0
Saksi Ahli dari BPKP Perwakilan Jawa Timur saat di Persidangan
Surabaya – Sidang perkara kasus dugaan Korupsi dana hibah Pilgub Jatim 2013 lalu sebesar Rp 142 M, yang merugikan keuangan negara sejumlah 5,6 milliar rupiah, kembali di gelar di Pengadilan Tipikor Surabaya pada, Selasa, 20 September 2016.
Dalam Jilid II ini, JPU menyeret Tiga terdakwa antara lain, Sufyanto (Ketua Bawaslu) dan dua komisioner lainnya yakni, Sri Sugeng dan Andreas Pardede, dengan kerugian Negara sebesar Rp 239 juta. Sementara dalam Jilid I, JPU Kejaksaan Tinggi – Jawa Timur (Kejati Jatim) menyeret 4 terdakwa yakni, Amru (Sekretris), Gatot, Anang Kusaeri dan Indriono (penyedia jasa) yang semuanya sudah di Vonis.

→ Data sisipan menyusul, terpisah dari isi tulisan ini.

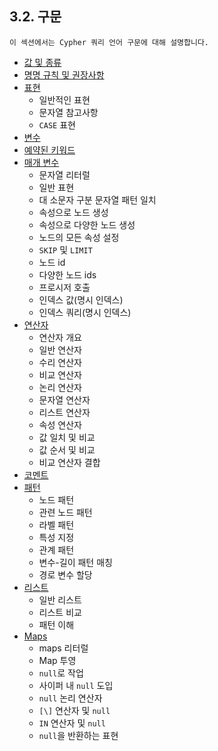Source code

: 
## 3.2. 구문 

```
이 섹션에서는 Cypher 쿼리 언어 구문에 대해 설명합니다.
```

- [값 및 종류](syntax/values.md)
- [명명 규칙 및 권장사항](syntax/naming.md)
- [표현](syntax/expressions.md)
  - 일반적인 표현
  - 문자열 참고사항
  - `CASE` 표현
- [변수](syntax/variables.md)
- [예약된 키워드](syntax/reserved.md)
- [매개 변수](syntax/parameters.md)
  - 문자열 리터럴
  - 일반 표현
  - 대 소문자 구분 문자열 패턴 일치
  - 속성으로 노드 생성
  - 속성으로 다양한 노드 생성
  - 노드의 모든 속성 설정
  - `SKIP` 및 `LIMIT`
  - 노드 id
  - 다양한 노드 ids
  - 프로시저 호출
  - 인덱스 값(명시 인덱스)
  - 인덱스 쿼리(명시 인덱스)
- [연산자](syntax/operators.md)
  - 연산자 개요
  - 일반 연산자
  - 수리 연산자
  - 비교 연산자
  - 논리 연산자
  - 문자열 연산자
  - 리스트 연산자
  - 속성 연산자
  - 값 일치 및 비교
  - 값 순서 및 비교
  - 비교 연산자 결합
- [코멘트](syntax/comments.md)
- [패턴](syntax/patterns.md)
  - 노드 패턴
  - 관련 노드 패턴
  - 라벨 패턴
  - 특성 지정
  - 관계 패턴
  - 변수-길이 패턴 매칭
  - 경로 변수 할당
- [리스트](syntax/lists.md)
  - 일반 리스트
  - 리스트 비교
  - 패턴 이해
- [Maps](syntax/maps.md)
  - maps 리터럴
  - Map 투영
  - `null`로 작업
  - 사이퍼 내 `null` 도입
  - `null` 논리 연산자
  - `[\]` 연산자 및 `null`
  - `IN` 연산자 및 `null`
  - `null`을 반환하는 표현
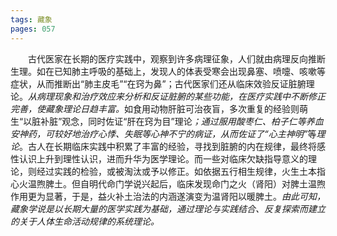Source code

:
 ```yaml
---
tags: 藏象
pages: 057
---
```

&emsp;&emsp;古代医家在长期的医疗实践中，观察到许多病理征象，人们就由病理反向推断生理。如在已知肺主呼吸的基础上，发现人的体表受寒会出现鼻塞、喷嚏、咳嗽等症状，从而推断出“肺主皮毛”“在窍为鼻”；古代医家们还从临床效验反证脏腑理论。<dfn>从病理现象和治疗效应来分析和反证脏腑的某些功能，在医疗实践中不断修正完善，使藏象理论日趋丰富。</dfn>如食用动物肝脏可治夜盲，多次重复的经验则萌生“以脏补脏”观念，同时佐证“肝在窍为目”理论<dfn>；通过服用酸枣仁、柏子仁等养血安神药，可较好地治疗心悸、失眠等心神不宁的病证，从而佐证了“心主神明”</dfn>等<dfn>理论</dfn>。古人在长期临床实践中积累了丰富的经验，寻找到脏腑的内在规律，最终将感性认识上升到理性认识，进而升华为医学理论。而一些对临床欠缺指导意义的理论，则经过实践的检验，或被淘汰或予以修正。如依据五行相生规律，火生土本指心火温煦脾土。但自明代命门学说兴起后，临床发现命门之火（肾阳）对脾土温煦作用更为显著，于是，益火补土治法的内涵遂演变为温肾阳以暖脾土。<dfn>由此可知，藏象学说是以长期大量的医学实践为基础，通过理论与实践结合、反复探索而建立的关于人体生命活动规律的系统理论。</dfn>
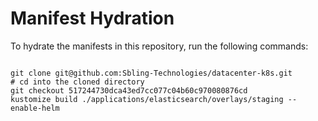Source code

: 
# Manifest Hydration

To hydrate the manifests in this repository, run the following commands:

```shell

git clone git@github.com:Sbling-Technologies/datacenter-k8s.git
# cd into the cloned directory
git checkout 517244730dca43ed7cc077c04b60c970080876cd
kustomize build ./applications/elasticsearch/overlays/staging --enable-helm
```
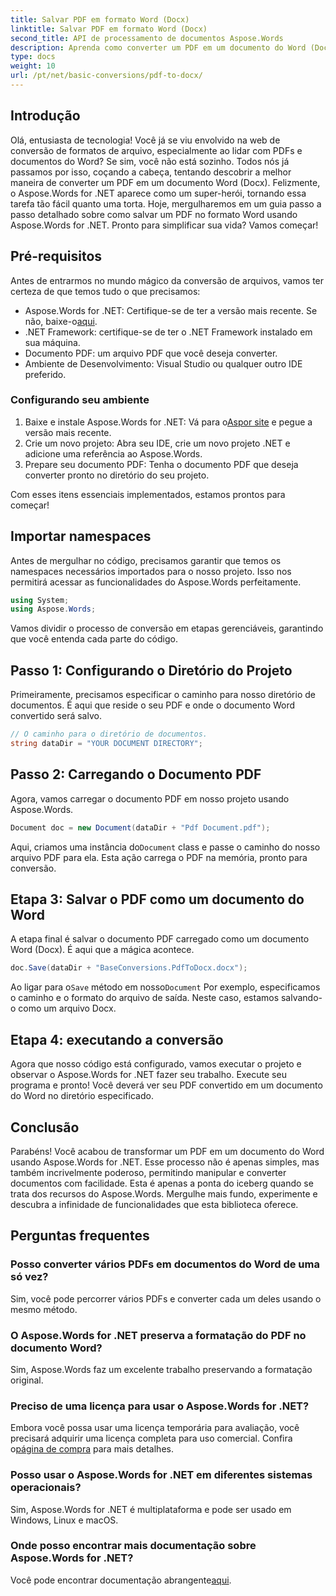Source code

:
 ```yaml
---
title: Salvar PDF em formato Word (Docx)
linktitle: Salvar PDF em formato Word (Docx)
second_title: API de processamento de documentos Aspose.Words
description: Aprenda como converter um PDF em um documento do Word (Docx) usando Aspose.Words for .NET neste guia passo a passo detalhado. Perfeito para desenvolvedores.
type: docs
weight: 10
url: /pt/net/basic-conversions/pdf-to-docx/
---
```

## Introdução

Olá, entusiasta de tecnologia! Você já se viu envolvido na web de conversão de formatos de arquivo, especialmente ao lidar com PDFs e documentos do Word? Se sim, você não está sozinho. Todos nós já passamos por isso, coçando a cabeça, tentando descobrir a melhor maneira de converter um PDF em um documento Word (Docx). Felizmente, o Aspose.Words for .NET aparece como um super-herói, tornando essa tarefa tão fácil quanto uma torta. Hoje, mergulharemos em um guia passo a passo detalhado sobre como salvar um PDF no formato Word usando Aspose.Words for .NET. Pronto para simplificar sua vida? Vamos começar!

## Pré-requisitos

Antes de entrarmos no mundo mágico da conversão de arquivos, vamos ter certeza de que temos tudo o que precisamos:

-  Aspose.Words for .NET: Certifique-se de ter a versão mais recente. Se não, baixe-o[aqui](https://releases.aspose.com/words/net/).
- .NET Framework: certifique-se de ter o .NET Framework instalado em sua máquina.
- Documento PDF: um arquivo PDF que você deseja converter.
- Ambiente de Desenvolvimento: Visual Studio ou qualquer outro IDE preferido.

### Configurando seu ambiente

1.  Baixe e instale Aspose.Words for .NET: Vá para o[Aspor site](https://releases.aspose.com/words/net/) e pegue a versão mais recente.
2. Crie um novo projeto: Abra seu IDE, crie um novo projeto .NET e adicione uma referência ao Aspose.Words.
3. Prepare seu documento PDF: Tenha o documento PDF que deseja converter pronto no diretório do seu projeto.

Com esses itens essenciais implementados, estamos prontos para começar!

## Importar namespaces

Antes de mergulhar no código, precisamos garantir que temos os namespaces necessários importados para o nosso projeto. Isso nos permitirá acessar as funcionalidades do Aspose.Words perfeitamente.

```csharp
using System;
using Aspose.Words;
```

Vamos dividir o processo de conversão em etapas gerenciáveis, garantindo que você entenda cada parte do código.

## Passo 1: Configurando o Diretório do Projeto

Primeiramente, precisamos especificar o caminho para nosso diretório de documentos. É aqui que reside o seu PDF e onde o documento Word convertido será salvo.

```csharp
// O caminho para o diretório de documentos.
string dataDir = "YOUR DOCUMENT DIRECTORY";
```

## Passo 2: Carregando o Documento PDF

Agora, vamos carregar o documento PDF em nosso projeto usando Aspose.Words.

```csharp
Document doc = new Document(dataDir + "Pdf Document.pdf");
```

 Aqui, criamos uma instância do`Document` class e passe o caminho do nosso arquivo PDF para ela. Esta ação carrega o PDF na memória, pronto para conversão.

## Etapa 3: Salvar o PDF como um documento do Word

A etapa final é salvar o documento PDF carregado como um documento Word (Docx). É aqui que a mágica acontece.

```csharp
doc.Save(dataDir + "BaseConversions.PdfToDocx.docx");
```

 Ao ligar para o`Save` método em nosso`Document` Por exemplo, especificamos o caminho e o formato do arquivo de saída. Neste caso, estamos salvando-o como um arquivo Docx.

## Etapa 4: executando a conversão

Agora que nosso código está configurado, vamos executar o projeto e observar o Aspose.Words for .NET fazer seu trabalho. Execute seu programa e pronto! Você deverá ver seu PDF convertido em um documento do Word no diretório especificado.

## Conclusão

Parabéns! Você acabou de transformar um PDF em um documento do Word usando Aspose.Words for .NET. Esse processo não é apenas simples, mas também incrivelmente poderoso, permitindo manipular e converter documentos com facilidade. Esta é apenas a ponta do iceberg quando se trata dos recursos do Aspose.Words. Mergulhe mais fundo, experimente e descubra a infinidade de funcionalidades que esta biblioteca oferece.

## Perguntas frequentes

### Posso converter vários PDFs em documentos do Word de uma só vez?
Sim, você pode percorrer vários PDFs e converter cada um deles usando o mesmo método.

### O Aspose.Words for .NET preserva a formatação do PDF no documento Word?
Sim, Aspose.Words faz um excelente trabalho preservando a formatação original.

### Preciso de uma licença para usar o Aspose.Words for .NET?
 Embora você possa usar uma licença temporária para avaliação, você precisará adquirir uma licença completa para uso comercial. Confira o[página de compra](https://purchase.aspose.com/buy) para mais detalhes.

### Posso usar o Aspose.Words for .NET em diferentes sistemas operacionais?
Sim, Aspose.Words for .NET é multiplataforma e pode ser usado em Windows, Linux e macOS.

### Onde posso encontrar mais documentação sobre Aspose.Words for .NET?
 Você pode encontrar documentação abrangente[aqui](https://reference.aspose.com/words/net/).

Dan 3 tersangka lainnya, masih dibebaskan penyidik Polda Jatim dan belum jelas statusnya kapan akan disidangakan oleh Jaksa. 

Dalam sidang kali ini, JPU menghadirkan saksi ahli dari BPKP Perwakilan Jatim. Saksi inilah, yang membantu penyidik menghitung kembali atas terjadinya kerugian Negara dari danah hibah NPHD APBD Jatim untuk penyelenggaraan Pilgub Jatim tahun 2013 lalu. Dalam pengitungan BPKP pada Jilid I, kerugian Negara sejumlah 5,6 milliar berdasarkan bukti-bukti yang sudah disita penyidik Polda Jatim. Aneh, setelah ada hasil penghitungan kerugian Negara, muncul kembali kerugian Negara sebesar Rp 239 juta yang ditimbulkan oleh ketiga terdakwa. Namun bukti kwitansi yang ditunjukkan penyidik ke BPKP adalah kwitansi yang sudah dihitung dalam Jilid I. Hal itu terungkap di persidangan berdasarkan keterangan saksi ahli BPKP setelah dipertanyakkan Penasehat Hukum (PH) terdakwa, Suryono Pane, dkk.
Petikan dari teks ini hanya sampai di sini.